I have a secret to share with you… I have a mysterious bag living in my freezer – my private stash. Every day I add a little something to it and hide it back away.
It’s not what you think. It’s bones. Chicken bones, beef bones, onion peels, carrot peelings, parsley bits, and celery ends… What normally would be tossed into the garbage is everything you need for a great broth.
Bone broth is currently uber-popular and taking the nation by storm. It’s being touted as being better than botox, a cellulite reducer, great for arthritis and healing for the digestive tract. Devotees in New York City buy it by the coffee cup for nearly $9! Kobe Bryant and the entire Lakers team love it to refuel post-game. There’s also a reason that chicken soup has been know for generations as a cold-fighter.
Here in Portland, we recently got our first Bone Broth Bar, Jola Cafe. Like you would with coffee or tea, you can customize your cup, but instead of milk and sugar, seasonings like smoked paprika, garam masala, nutmeg, tabasco, chili oil, and sriracha are added from the self-serve bar.
I love that there’s the option to pick up a cup of this healthy broth on the go. However, I prefer to make my broth at home. It’s so easy and SO much cheaper. When roasting a chicken, braising short ribs, chopping vegetables, and scrambling eggs throughout the week, add those bones, scraps and (rinsed) eggshells to a large ziploc bag in your freezer. When your baggie is full, empty it into your slow cooker, add water to cover and add a good glug of apple cider vinegar. The vinegar helps pull the nutrients out of the bones, but don’t worry, you won’t taste it.
It’s highly desired for your broth to gel when cooled. This is a sign that it’s got plenty of great collagen and gelatin going on – those goodies that make your skin plump, coat your digestive tract, and cushion your joints. However, don’t worry if your broth doesn’t gel, it’s still got minerals and nutrition galore. It could simply mean that your ratio of water to bones is too great, or the quality of your bones may not be up to par. For example, conventionally raised chickens don’t have as much collagen in their joints and bones. Marrow rich beef on the other hand, will produce plenty of gelatinous goodness.
I like to enjoy my broth straight up, in the late morning and late afternoon, like a savory cup of tea. Your slow cooker will provide you with about 4 quarts of broth. It will keep in the fridge for up to five days. For longer storage, I like to freeze one cup portions for easy use in recipes.
- (This recipe isn't really a recipe - I just use whatever scraps I have stashed away in the freezer. Below is a overview to get you started)
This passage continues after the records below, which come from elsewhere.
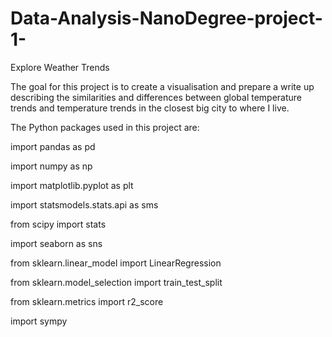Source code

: # Data-Analysis-NanoDegree-project-1-
Explore Weather Trends

The goal for this project is to create a visualisation and prepare a write up describing the similarities and differences between global temperature trends and temperature trends in the closest big city to where I live.

The Python packages used in this project are:

import pandas as pd

import numpy as np

import matplotlib.pyplot as plt

import statsmodels.stats.api as sms

from scipy import stats

import seaborn as sns

from sklearn.linear_model import LinearRegression

from sklearn.model_selection import train_test_split

from sklearn.metrics import r2_score

import sympy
- 2 carrots, chopped medium
- 2 celery stalks, chopped medium
- 1 medium onion, chopped medium
- 2 cloves garlic
- 3.5 lb of beef or chicken bones, or combination of both
- Kosher salt
- 2 tablespoons of apple cider vinegar
- Place the bones your slow cooker. The bones should fill up about ¾ of the slow-cooker.
- Chop your vegetables and garlic, no need to peel. You can also add vegetable scraps and rinsed, crushed egg shells into your slow-cooker. You'll be straining these out before consuming the broth.
- Fill the slow-cooker with water. Season with a generous amount of salt (about 1-1.5 tsp).
- Add 2 tablespoons of apple cider vinegar (you won't notice the taste).
- Cook on low and cook for 18-72 hours.
- Strain the broth through cheesecloth or a strainer and cool. A good broth will usually have a layer of fat on the top, and will gelatinize when thoroughly cool. Remove the fat with a spoon and discard.